Un personaggio dal potere immenso ma che non ha mai amato i riflettori e la ribalta pubblica. Partendo da queste due caratteristiche il saggio, edito da Mesogea, cerca di ricostruire scalata e declino dell'imprenditore ed ex direttore de La Sicilia
Una Città in pugno, Fisichella racconta Ciancio e Catania «Capoluogo invisibile con il monopolio dell’informazione»
«Un personaggio che agisce nei retroscena più che nella scena». Antonio Fisichella riassume così la figura di Mario Ciancio Sanfilippo. Editore, imprenditore e per decenni monopolista dell’informazione nell’Isola grazie a La Sicilia, quotidiano di cui è stato direttore fino al 2015, quando passò il testimone al figlio Domenico. Fisichella ha deciso di mettere nero su bianco la storia di Ciancio nel libro Una città in pugno, edito dalla casa editrice indipendente Mesogea di Messina. Un racconto che si muove su quattro direttrici fondamentali: informazioni, politica, affari e mafia, e che di fatto ripercorre tutta la vita dell’imprenditore 88enne, attualmente sotto processo per concorso esterno in associazione mafiosa. Sullo sfondo del testo c’è naturalmente Catania.
«Una città resa invisibile – spiega Fisichella a MeridioNews – anche attraverso il monopolio dell’informazione di Ciancio». Il personaggio dell’imprenditore, discendente da una famiglia nobiliare di Adrano, riesce però con fatica a uscire dalle cronache regionali e con i quotidiani nazionali che spesso di limitano a qualche trafiletto. «Il motivo? Ciancio rappresenta l’espressione di un blocco di potere, durato 50 anni, che va oltre il Mezzogiorno e Catania. Da parte della stampa nazionale c’è sempre stato un forte imbarazzo nel citare le sue vicende». Probabilmente anche a causa dei ruoli rivestiti in passato dall’imprenditore. Su tutti quello di presidente della Fieg, la federazione italiana editori giornali, retta dal 1996 al 2001, e la vice presidenza dall’Ansa, tra le principali agenzie di stampa.
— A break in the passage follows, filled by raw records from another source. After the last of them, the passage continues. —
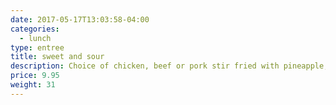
 ```yaml
---
date: 2017-05-17T13:03:58-04:00
categories:
  - lunch
type: entree
title: sweet and sour
description: Choice of chicken, beef or pork stir fried with pineapple, cucumber, tomato and onion in tomato sweet & sour sauce.
price: 9.95
weight: 31
---
```

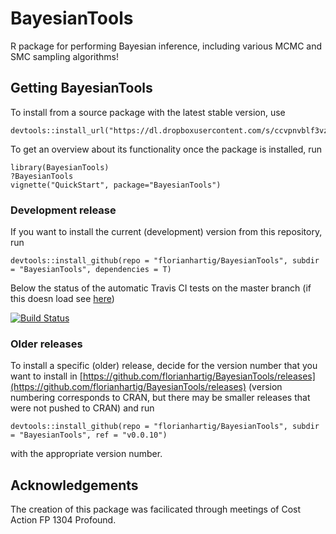 # BayesianTools

R package for performing Bayesian inference, including various MCMC and SMC sampling algorithms!

## Getting BayesianTools

To install from a source package with the latest stable version, use 

```{r}
devtools::install_url("https://dl.dropboxusercontent.com/s/ccvpnvblf3vzuvs/BayesianTools_0.0.0.9000.tar.gz")
```

To get an overview about its functionality once the package is installed, run

```{r}
library(BayesianTools)
?BayesianTools
vignette("QuickStart", package="BayesianTools")
```

### Development release 

If you want to install the current (development) version from this repository, run

```{r}
devtools::install_github(repo = "florianhartig/BayesianTools", subdir = "BayesianTools", dependencies = T)
```
Below the status of the automatic Travis CI tests on the master branch (if this doesn load see [here](https://travis-ci.org/florianhartig/BayesianTools))

[![Build Status](https://travis-ci.org/florianhartig/BayesianTools.svg?branch=master)](https://travis-ci.org/florianhartig/BayesianTools)

### Older releases

To install a specific (older) release, decide for the version number that you want to install in [https://github.com/florianhartig/BayesianTools/releases](https://github.com/florianhartig/BayesianTools/releases) (version numbering corresponds to CRAN, but there may be smaller releases that were not pushed to CRAN) and run 

```{r}
devtools::install_github(repo = "florianhartig/BayesianTools", subdir = "BayesianTools", ref = "v0.0.10")
```
with the appropriate version number. 

## Acknowledgements

The creation of this package was facilicated through meetings of Cost Action FP 1304 Profound. 






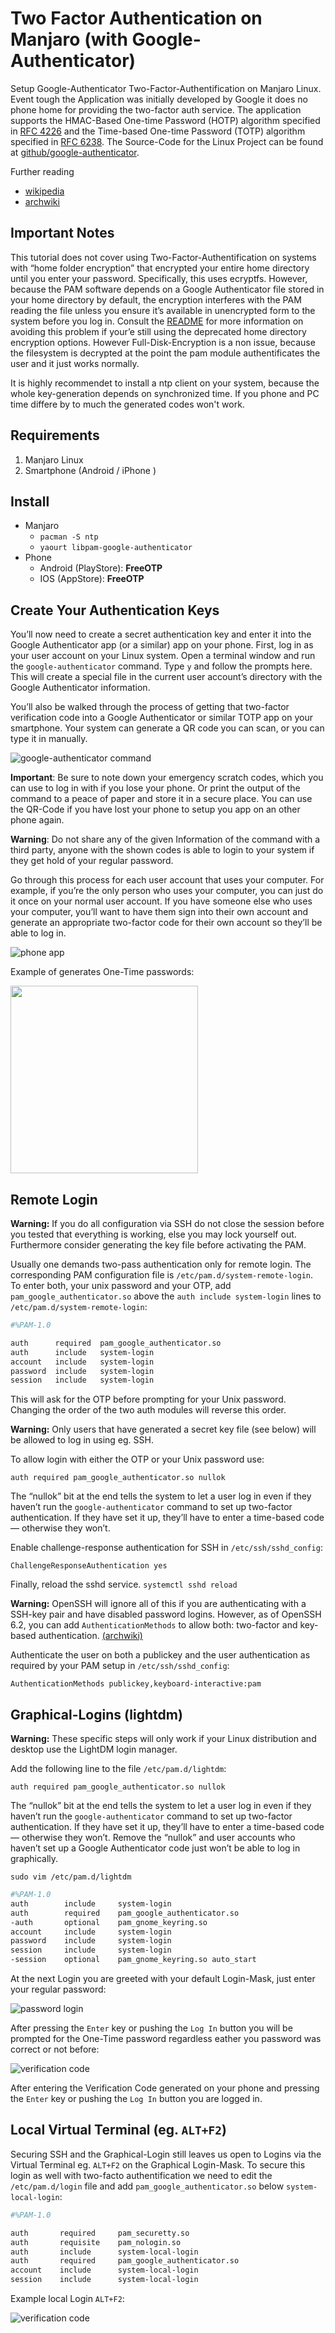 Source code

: # Two Factor Authentication on Manjaro (with Google-Authenticator)
Setup Google-Authenticator Two-Factor-Authentification on Manjaro Linux. Event tough the Application was initially developed by Google it does no phone home for providing the two-factor auth service. The application supports the HMAC-Based One-time Password (HOTP) algorithm specified in [RFC 4226](https://tools.ietf.org/html/rfc4226)  and the Time-based One-time Password (TOTP) algorithm specified in [RFC 6238](https://tools.ietf.org/html/rfc6238). The Source-Code for the Linux Project can be found at [github/google-authenticator](https://github.com/google/google-authenticator).

Further reading
* [wikipedia](https://en.wikipedia.org/wiki/Google_Authenticator)
* [archwiki](https://wiki.archlinux.org/index.php/Google_Authenticator)

## Important Notes
This tutorial does not cover using Two-Factor-Authentification on systems with “home folder encryption” that encrypted your entire home directory until you enter your password. Specifically, this uses ecryptfs. However, because the PAM software depends on a Google Authenticator file stored in your home directory by default, the encryption interferes with the PAM reading the file unless you ensure it’s available in unencrypted form to the system before you log in. Consult the [README](https://github.com/google/google-authenticator/blob/master/libpam/README) for more information on avoiding this problem if your’e still using the deprecated home directory encryption options. However Full-Disk-Encryption is a non issue, because the filesystem is decrypted at the point the pam module authentificates the user and it just works normally.

It is highly recommendet to install a ntp client on your system, because the whole key-generation depends on synchronized time. If you phone and PC time differe by to much the generated codes won't work.

## Requirements
1. Manjaro Linux
2. Smartphone (Android / iPhone )

## Install
* Manjaro
  * `pacman -S ntp`
  * `yaourt libpam-google-authenticator`
* Phone
  * Android (PlayStore): **FreeOTP**
  * IOS (AppStore): **FreeOTP**

## Create Your Authentication Keys
You’ll now need to create a secret authentication key and enter it into the Google Authenticator app (or a similar) app on your phone. First, log in as your user account on your Linux system. Open a terminal window and run the `google-authenticator` command. Type `y` and follow the prompts here. This will create a special file in the current user account’s directory with the Google Authenticator information.

You’ll also be walked through the process of getting that two-factor verification code into a Google Authenticator or similar TOTP app on your smartphone. Your system can generate a QR code you can scan, or you can type it in manually.

![google-authenticator command](./img/ga.png)

**Important**: Be sure to note down your emergency scratch codes, which you can use to log in with if you lose your phone. Or print the output of the command to a peace of paper and store it in a secure place. You can use the QR-Code if you have lost your phone to setup you app on an other phone again.

**Warning**: Do not share any of the given Information of the command with a third party, anyone with the shown codes is able to login to your system if they get hold of your regular password.

Go through this process for each user account that uses your computer. For example, if you’re the only person who uses your computer, you can just do it once on your normal user account. If you have someone else who uses your computer, you’ll want to have them sign into their own account and generate an appropriate two-factor code for their own account so they’ll be able to log in.

![phone app](./img/ga_app.png)

Example of generates One-Time passwords:

<img src="./img/example.png" width="300"/>

## Remote Login
**Warning:** If you do all configuration via SSH do not close the session before you tested that everything is working, else you may lock yourself out. Furthermore consider generating the key file before activating the PAM.

Usually one demands two-pass authentication only for remote login. The corresponding PAM configuration file is `/etc/pam.d/system-remote-login`. To enter both, your unix password and your OTP, add `pam_google_authenticator.so` above the `auth include system-login` lines to `/etc/pam.d/system-remote-login`:

```bash
#%PAM-1.0

auth      required  pam_google_authenticator.so
auth      include   system-login
account   include   system-login
password  include   system-login
session   include   system-login
```

This will ask for the OTP before prompting for your Unix password. Changing the order of the two auth modules will reverse this order.

**Warning:** Only users that have generated a secret key file (see below) will be allowed to log in using eg. SSH.

To allow login with either the OTP or your Unix password use:

`auth required pam_google_authenticator.so nullok`

The “nullok” bit at the end tells the system to let a user log in even if they haven’t run the `google-authenticator` command to set up two-factor authentication. If they have set it up, they’ll have to enter a time-based code — otherwise they won’t.

Enable challenge-response authentication for SSH in `/etc/ssh/sshd_config`:

`ChallengeResponseAuthentication yes`

Finally, reload the sshd service. `systemctl sshd reload`

**Warning:** OpenSSH will ignore all of this if you are authenticating with a SSH-key pair and have disabled password logins. However, as of OpenSSH 6.2, you can add `AuthenticationMethods` to allow both: two-factor and key-based authentication. [(archwiki)](https://wiki.archlinux.org/index.php/Secure_Shell#Two-factor_authentication_and_public_keys)

Authenticate the user on both a publickey and the user authentication as required by your PAM setup in `/etc/ssh/sshd_config`:
```
AuthenticationMethods publickey,keyboard-interactive:pam
```

## Graphical-Logins (lightdm)
**Warning:**  These specific steps will only work if your Linux distribution and desktop use the LightDM login manager.

Add the following line to the file `/etc/pam.d/lightdm`:

`auth required pam_google_authenticator.so nullok`

The “nullok” bit at the end tells the system to let a user log in even if they haven’t run the `google-authenticator` command to set up two-factor authentication. If they have set it up, they’ll have to enter a time-based code — otherwise they won’t. Remove the “nullok” and user accounts who haven’t set up a Google Authenticator code just won’t be able to log in graphically.

`sudo vim /etc/pam.d/lightdm`
```bash
#%PAM-1.0
auth        include     system-login
auth        required    pam_google_authenticator.so
-auth       optional    pam_gnome_keyring.so
account     include     system-login
password    include     system-login
session     include     system-login
-session    optional    pam_gnome_keyring.so auto_start
```

At the next Login you are greeted with your default Login-Mask, just enter your regular password:

![password login](./img/password_login.png)

After pressing the `Enter` key or pushing the `Log In` button you will be prompted for the One-Time password regardless eather you password was correct or not before:

![verification code](./img/verification_login.png)

After entering the Verification Code generated on your phone and pressing the `Enter` key or pushing the `Log In` button you are logged in.

## Local Virtual Terminal (eg. `ALT+F2`)

Securing SSH and the Graphical-Login still leaves us open to Logins via the Virtual Terminal eg. `ALT+F2` on the Graphical Login-Mask. To secure this login as well with two-facto authentification we need to edit the `/etc/pam.d/login` file and add `pam_google_authenticator.so` below `system-local-login`:


```bash
#%PAM-1.0

auth       required     pam_securetty.so
auth       requisite    pam_nologin.so
auth       include      system-local-login
auth       required     pam_google_authenticator.so
account    include      system-local-login
session    include      system-local-login

```

Example local Login `ALT+F2`:

![verification code](./img/vt_example.png)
Fisichella fa parte dell’associazione Memoria e futuro e in passato si è occupato di curare la comunicazione per la Regione Campania, oltre a essere autore di alcuni saggi su mafia e sud. Ma perché ha deciso di occuparsi della storia di Ciancio? «L’idea nasce dal silenzio che c’è attorno a questa questione – spiega – Nonostante Ciancio sia uno degli esponenti di maggiore spicco della classe dirigente del nostro Paese».
Guai però a limitare la figura di Ciancio al doppio ruolo di editore e direttore. «Lui ha rappresentato il punto di riferimento e raccordo di un blocco di potere durato decenni che ha fondato le proprie fortune su speculazione e affari», spiega Fisichella. Riferimento, quest’ultimo, alla storia di centri commerciali e varianti che trasformano i terreni agricoli in edificabili. Spartito che ha caratterizzato Catania per anni con la costruzione di decine di ipermercati, spesso edificati su appezzamenti venduti dall’editore. La realizzazione di Porte di Catania e Centro Sicilia ormai dal 2010 occupano centinaia di pagine dei faldoni dell’inchiesta su Ciancio e sugli interessi della famiglia di Cosa nostra dei Santapaola–Ercolano. Ossia quella che, secondo i magistrati, avrebbero l’editore avrebbe favorito.